##### Record extracts #####
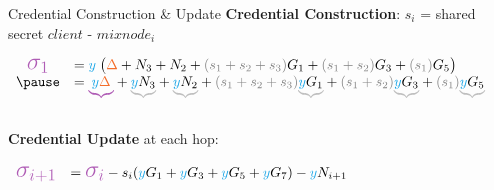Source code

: \begin{frame}{Credential Construction \& Update}
    \textbf{Credential Construction}:\hfill {\footnotesize\color{gray} $s_i$ = shared secret $client$ - $mixnode_i$}
    \begin{center}
        $\begin{array}{cl}
            {\text{\color{Orchid}\LARGE$\sigma_1$}} & = {\color{Cerulean}y} \; \big({\color{Orange}\Delta} + N_3 + N_2 + {\color{gray}(s_1+s_2+s_3)} G_1 + {\color{gray}(s_1+s_2)} G_3 + {\color{gray}(s_1)} G_5\big)\\
            \pause
                & =  \underset{\annotMath{p0}{}}{\begingroup\color{Orchid}\underbrace{\color{black}{\color{Cerulean}y}{\color{Orange}\Delta}}\endgroup} + 
                \underset{\annotMath{p1}{}}{\begingroup\color{gray!50}\underbrace{\color{black}{\color{Cerulean}y}N_3}\endgroup} + 
                \underset{\annotMath{p2}{}}{\begingroup\color{gray!50}\underbrace{\color{black}{\color{Cerulean}y}N_2}\endgroup} + 
                {\color{gray}(s_1+s_2+s_3)}\underset{\annotMath{p3}{}}{\begingroup\color{gray!50}\underbrace{\color{black}{\color{Cerulean}y}G_1}\endgroup} + 
                {\color{gray}(s_1+s_2)}\underset{\annotMath{p4}{}}{\begingroup\color{gray!50}\underbrace{\color{black}{\color{Cerulean}y}G_3}\endgroup} + 
                {\color{gray}(s_1)}\underset{\annotMath{p5}{}}{\begingroup\color{gray!50}\underbrace{\color{black}{\color{Cerulean}y}G_5}\endgroup}\\
        \end{array}$
    \end{center}

    \vfill
    \pause

    \textbf{Credential Update} at each hop:
    \begin{center}
        $\begin{array}{cl}
            \text{\color{Orchid}\LARGE$\sigma_{i+1}$} & = \text{\color{Orchid}\LARGE$\sigma_i$} - s_i ({\color{Cerulean}y}G_1+{\color{Cerulean}y}G_3+{\color{Cerulean}y}G_5+{\color{Cerulean}y}G_7) - {\color{Cerulean}y}N_{i+1}\\
           \end{array}$
    \end{center}
 \end{frame}

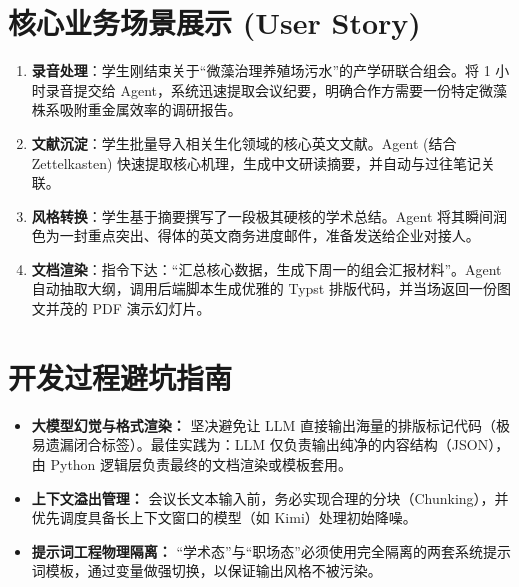 \documentclass[12pt, a4paper]{ctexart}
\begin{document}
\section{核心业务场景展示 (User Story)}

\begin{tcolorbox}[colback=gray!5, colframe=primary, title=\textbf{场景演示：课题组的周五下午}]
\begin{enumerate}[label=\arabic*.]
    \item \textbf{录音处理}：学生刚结束关于“微藻治理养殖场污水”的产学研联合组会。将 1 小时录音提交给 Agent，系统迅速提取会议纪要，明确合作方需要一份特定微藻株系吸附重金属效率的调研报告。
    \item \textbf{文献沉淀}：学生批量导入相关生化领域的核心英文文献。Agent (结合 Zettelkasten) 快速提取核心机理，生成中文研读摘要，并自动与过往笔记关联。
    \item \textbf{风格转换}：学生基于摘要撰写了一段极其硬核的学术总结。Agent 将其瞬间润色为一封重点突出、得体的英文商务进度邮件，准备发送给企业对接人。
    \item \textbf{文档渲染}：指令下达：“汇总核心数据，生成下周一的组会汇报材料”。Agent 自动抽取大纲，调用后端脚本生成优雅的 Typst 排版代码，并当场返回一份图文并茂的 PDF 演示幻灯片。
\end{enumerate}
\end{tcolorbox}

\section{开发过程避坑指南}
\begin{itemize}
    \item \textbf{大模型幻觉与格式渲染：} 坚决避免让 LLM 直接输出海量的排版标记代码（极易遗漏闭合标签）。最佳实践为：LLM 仅负责输出纯净的内容结构（JSON），由 Python 逻辑层负责最终的文档渲染或模板套用。
    \item \textbf{上下文溢出管理：} 会议长文本输入前，务必实现合理的分块（Chunking），并优先调度具备长上下文窗口的模型（如 Kimi）处理初始降噪。
    \item \textbf{提示词工程物理隔离：} “学术态”与“职场态”必须使用完全隔离的两套系统提示词模板，通过变量做强切换，以保证输出风格不被污染。
\end{itemize}
\end{document}
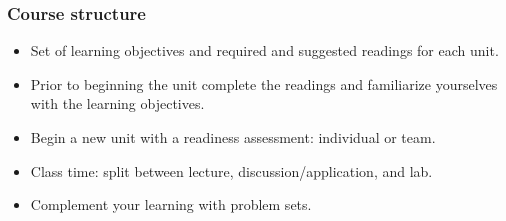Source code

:\documentclass[11pt]{beamer}
\begin{document}

\begin{frame}
\frametitle{Course structure}

\begin{itemize}[<alert@+>]
\item Set of learning objectives and required and suggested readings for each unit.
\item Prior to beginning the unit complete the readings and familiarize yourselves with the learning objectives. \pause
\item Begin a new unit with a readiness assessment: individual or team. \pause
\item Class time: split between lecture, discussion/application, and lab. \pause
\item Complement your learning with problem sets. \pause
\end{itemize}

\end{frame}
\end{document}
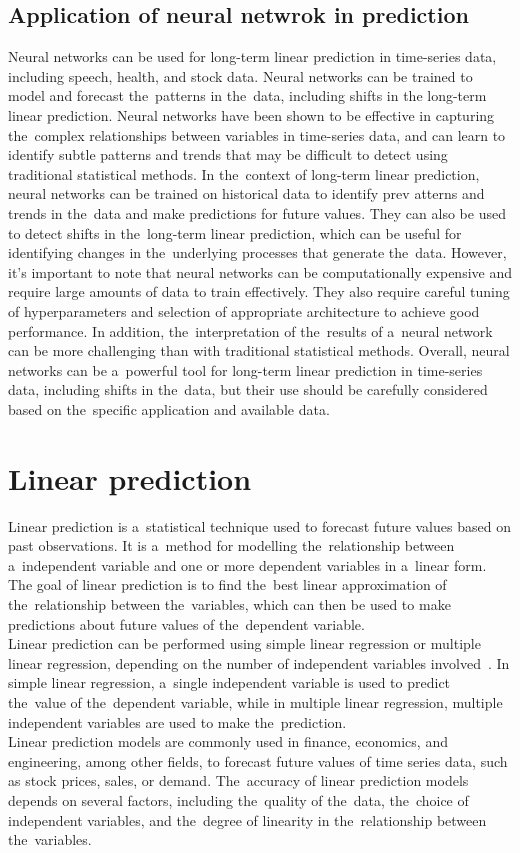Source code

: \subsection{Application of neural netwrok in prediction} \label{subsec:nnprediction}
Neural networks can be used for long-term linear prediction in time-series data, including speech, health, and
stock data. Neural networks can be trained to model and forecast the~patterns in the~data, including shifts in
the long-term linear prediction. Neural networks have been shown to be effective in capturing the~complex relationships
between variables in time-series data, and can learn to identify subtle patterns and trends that may be difficult
to detect using traditional statistical methods. In the~context of long-term linear prediction, neural networks can be
trained on historical data to identify prev    atterns and trends in the~data and make predictions for future values.
They can also be used to detect shifts in the~long-term linear prediction, which can be useful for identifying
changes in the~underlying processes that generate the~data. However, it's important to note that neural networks
can be computationally expensive and require large amounts of data to train effectively. They also require careful
tuning of hyperparameters and selection of appropriate architecture to achieve good performance.
In addition, the~interpretation of the~results of a~neural network can be more challenging than with traditional
statistical methods. Overall, neural networks can be a~powerful tool for long-term linear prediction in time-series
data, including shifts in the~data, but their use should be carefully considered based on the~specific
application and available data.


\section{Linear prediction} \label{sec:lp}
Linear prediction is a~statistical technique used to forecast future values based on past observations. It is a~method
for modelling the~relationship between a~independent variable and one or more dependent variables in a~linear form.
The goal of linear prediction is to find the~best linear approximation of the~relationship between the~variables,
which can then be used to make predictions about future values of the~dependent variable.
\\
Linear prediction can be performed using simple linear regression or multiple linear regression, depending on the
number of independent variables involved~\cite{Parks}. In simple linear regression, a~single independent variable is
used to predict the~value of the~dependent variable, while in multiple linear regression, multiple independent
variables are used to make the~prediction.
\\
Linear prediction models are commonly used in finance, economics, and engineering, among other fields, to forecast
future values of time series data, such as stock prices, sales, or demand. The~accuracy of linear prediction models
depends on several factors, including the~quality of the~data, the~choice of independent variables, and the~degree of
linearity in the~relationship between the~variables.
#####
§ **Exercise**
Both the line containing "for modelling the~relationship" and the line containing "The goal of" belong in the answer. Print them and every line above that falls between them exactly, and no others.

§ **Your response**
for modelling the~relationship between a~independent variable and one or more dependent variables in a~linear form.
The goal of linear prediction is to find the~best linear approximation of the~relationship between the~variables,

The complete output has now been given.